An EV technician works on electric and hybrid vehicles inside the broader auto-repair market. The job can include high-voltage safety, battery and charging-system diagnosis, electric motors, power electronics, brakes, tires, cooling systems, software updates, and manufacturer-specific scan tools. EVs need less routine engine maintenance than gas cars, but they still need trained service. Installing charging equipment itself usually belongs to electrical contractors, not the automotive service path. Federal figures come from the broader automotive service occupation, so the durable signal is the specialty inside a very large repair market rather than a clean EV-only count.

What this path requires

The path needs automotive basics plus high-voltage safety. The biggest uncertainty is measurement: EV technicians are not separately counted in federal employment data yet, and EV adoption is uneven by region.

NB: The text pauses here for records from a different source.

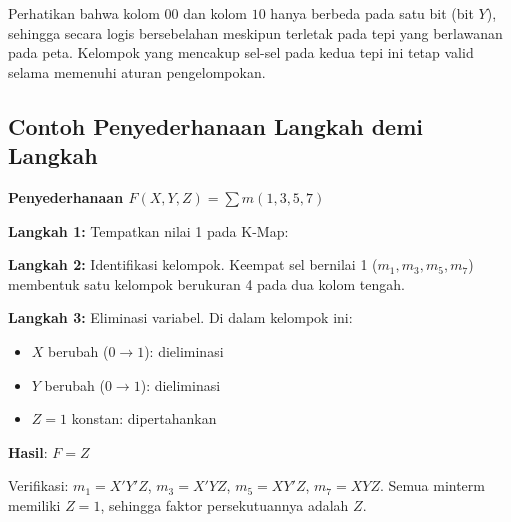 Perhatikan bahwa kolom $00$ dan kolom $10$ hanya berbeda pada satu bit (bit $Y$), sehingga secara logis bersebelahan meskipun terletak pada tepi yang berlawanan pada peta. Kelompok yang mencakup sel-sel pada kedua tepi ini tetap valid selama memenuhi aturan pengelompokan.

\subsection{Contoh Penyederhanaan Langkah demi Langkah}

\begin{contoh}
\textbf{Penyederhanaan $F(X,Y,Z) = \sum m(1, 3, 5, 7)$}

\textbf{Langkah 1:} Tempatkan nilai 1 pada K-Map:

\begin{center}
\end{center}

\textbf{Langkah 2:} Identifikasi kelompok. Keempat sel bernilai 1 ($m_1, m_3, m_5, m_7$) membentuk satu kelompok berukuran 4 pada dua kolom tengah.

\textbf{Langkah 3:} Eliminasi variabel. Di dalam kelompok ini:
\begin{itemize}
    \item $X$ berubah ($0 \rightarrow 1$): dieliminasi
    \item $Y$ berubah ($0 \rightarrow 1$): dieliminasi
    \item $Z = 1$ konstan: dipertahankan
\end{itemize}

\textbf{Hasil}: $F = Z$

Verifikasi: $m_1 = X'Y'Z$, $m_3 = X'YZ$, $m_5 = XY'Z$, $m_7 = XYZ$. Semua minterm memiliki $Z = 1$, sehingga faktor persekutuannya adalah $Z$.
\end{contoh}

A portable Automotive Service Excellence (ASE) EV credential helps, but many employers still rely on manufacturer-specific training for warranty work. Ask local programs which dealers, fleets, or independent shops hire their graduates into actual EV work, not just general service bays. That matters before you pay for school or tools.

Who tends to thrive

EV technicians who do well tend to like vehicle repair and electrical diagnosis more than engine noise or performance culture. They can follow high-voltage safety steps, use scan tools without blindly trusting them, and still handle tires, brakes, cooling, connectors, and physical inspections. The work suits someone who wants a shop path with more software and electronics in the mix. The underexpected demand is staying humble: the vehicle may look familiar, but the safety rules change fast.